Zuvor aber, noch im stillgelegten Zug, hatte ich aus einem Waggon einen schrägen Mädchenchor gehört. Der intonierte ein Schmäh- und Spottlied mit dem Refrain: „Thank you for traveling with Deutsche Bahn.“ Ich habe das Original im Internet gefunden und empfehle unzufriedenen Bahnreisenden, es zu lernen und gegebenenfalls um eigene Erfahrungen zu erweitern. Das Absingen dieses Liedes ist in jedem Fall besser, schöner und entlastender als Herumfluchen, „Arschlöcher!“, „Arschlecken!“, und sinnlose Beschwerden bei hilflosem Bahnpersonal. Der Zorn trifft ja niemals die eigentlich Verantwortlichen. Ein Spottlied hingegen hat Flügel und findet irgendwann die richtigen Ohren.

Denkende Menschen interessieren sich nicht dafür, was auf den Titelseiten der Regenbogenpresse steht, wie kein vernünftiger Mensch die Nase freiwillig in Kotze, schleimigen Auswurf oder Scheiße steckt. Aber bei meiner Odyssee mit der Deutschen Bahn sah ich mir aus Langeweile die Titelseite der Zeitschrift „Freizeitspass“ an, mit der eine fluchende Mitreisende, „Arschlöcher!“ „Arschlecken!“, die Box abgedeckt hatte, in der ihr Köterchen schlummerte. Da war ich erstaunt, was nach der Vorstellung der Redaktion als Freizeitspass gilt: „Todeskampf im Pazifik“, Hass-Attacken“ und „Tierquälerei.“ Müsste derlei „Freizeitspass“ nicht eigentlich verboten werden?

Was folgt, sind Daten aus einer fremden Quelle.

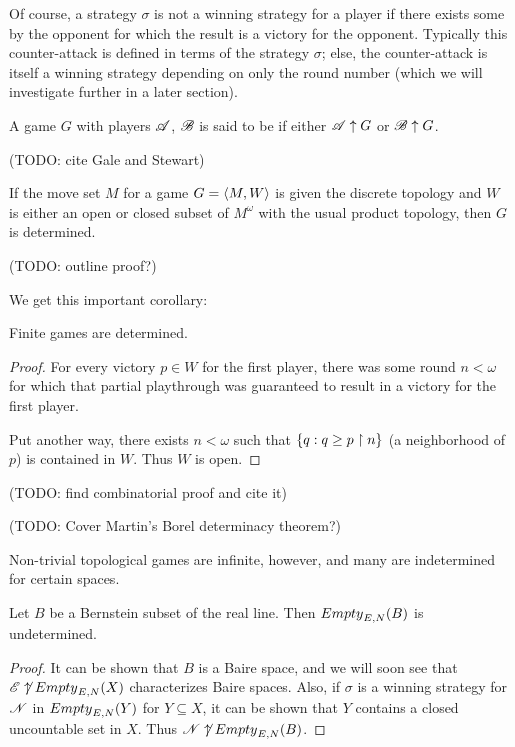 Of course, a strategy $\sigma$ is not a winning strategy for a player if there 
exists some  by the opponent for which the result is 
a victory for the opponent. Typically this counter-attack is defined in
terms of the strategy $\sigma$; else, the counter-attack is itself a
winning strategy depending on only the round number (which we will
investigate further in a later section).

\begin{defn}
  A game $G$ with players $\mathscr{A}$, $\mathscr{B}$ is said to be 
  if either $\mathscr{A} \uparrow G$ or $\mathscr{B} \uparrow G$.
\end{defn}

(TODO: cite Gale and Stewart)

\begin{thm}
  If the move set $M$ for a game $G=\langle M,W\rangle$ is given the discrete topology
  and $W$ is either an open or closed subset of $M^\omega$ with the
  usual product topology, then $G$ is determined.
\end{thm}

(TODO: outline proof?)

We get this important corollary:

\begin{cor}
  Finite games are determined.
\end{cor}

\begin{proof} 
  For every victory $p\in W$ for the first player, there was some 
  round $n<\omega$ for which that partial playthrough was guaranteed to
  result in a victory for the first player. 

  Put another way, there exists $n<\omega$ such that
    $ 
      \{q : q\geq p\restriction n \}
    $
  (a neighborhood of $p$) is contained in $W$. Thus $W$ is open.
\end{proof}

(TODO: find combinatorial proof and cite it)

(TODO: Cover Martin's Borel determinacy theorem?)

Non-trivial topological games are infinite, however, and many are indetermined
for certain spaces.

\begin{ex}
  Let $B$ be a Bernstein subset of the real line. Then ${Empty}_{E,N}(B)$ is
  undetermined.
\end{ex}

\begin{proof}
  It can be shown that $B$ is a Baire space, and we will soon see that 
  $\mathscr{E}\not\uparrow {Empty}_{E,N}(X)$ characterizes Baire spaces. Also, if $\sigma$
  is a winning strategy for $\mathscr{N}$ in ${Empty}_{E,N}(Y)$ for $Y\subseteq X$, it can 
  be shown that $Y$ contains a closed uncountable set in $X$. 
  Thus $\mathscr{N}\not\uparrow {Empty}_{E,N}(B)$.
\end{proof}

Ach so, die Überschrift: Ich weiß nicht, was mich an dieser Sängerin nervt. Vielleicht ist es der vermeintliche Tiefgang ihrer Texte. In München sah ich jedenfalls auf der Fensterbank einer Frauenwohnung einen runden Stein, in den war eingeritzt: „Auch die Ewigkeit besteht aus Augenblicken“. Der Spruch hat mich eine Weile beschäftigt, denn ich kann überhaupt keinen Sinn in dieser vermeintlichen Erkenntnis finden. Wer so ein seichtes Zeug in Stein ritzen lässt, findet vielleicht auch Ina Müller gut.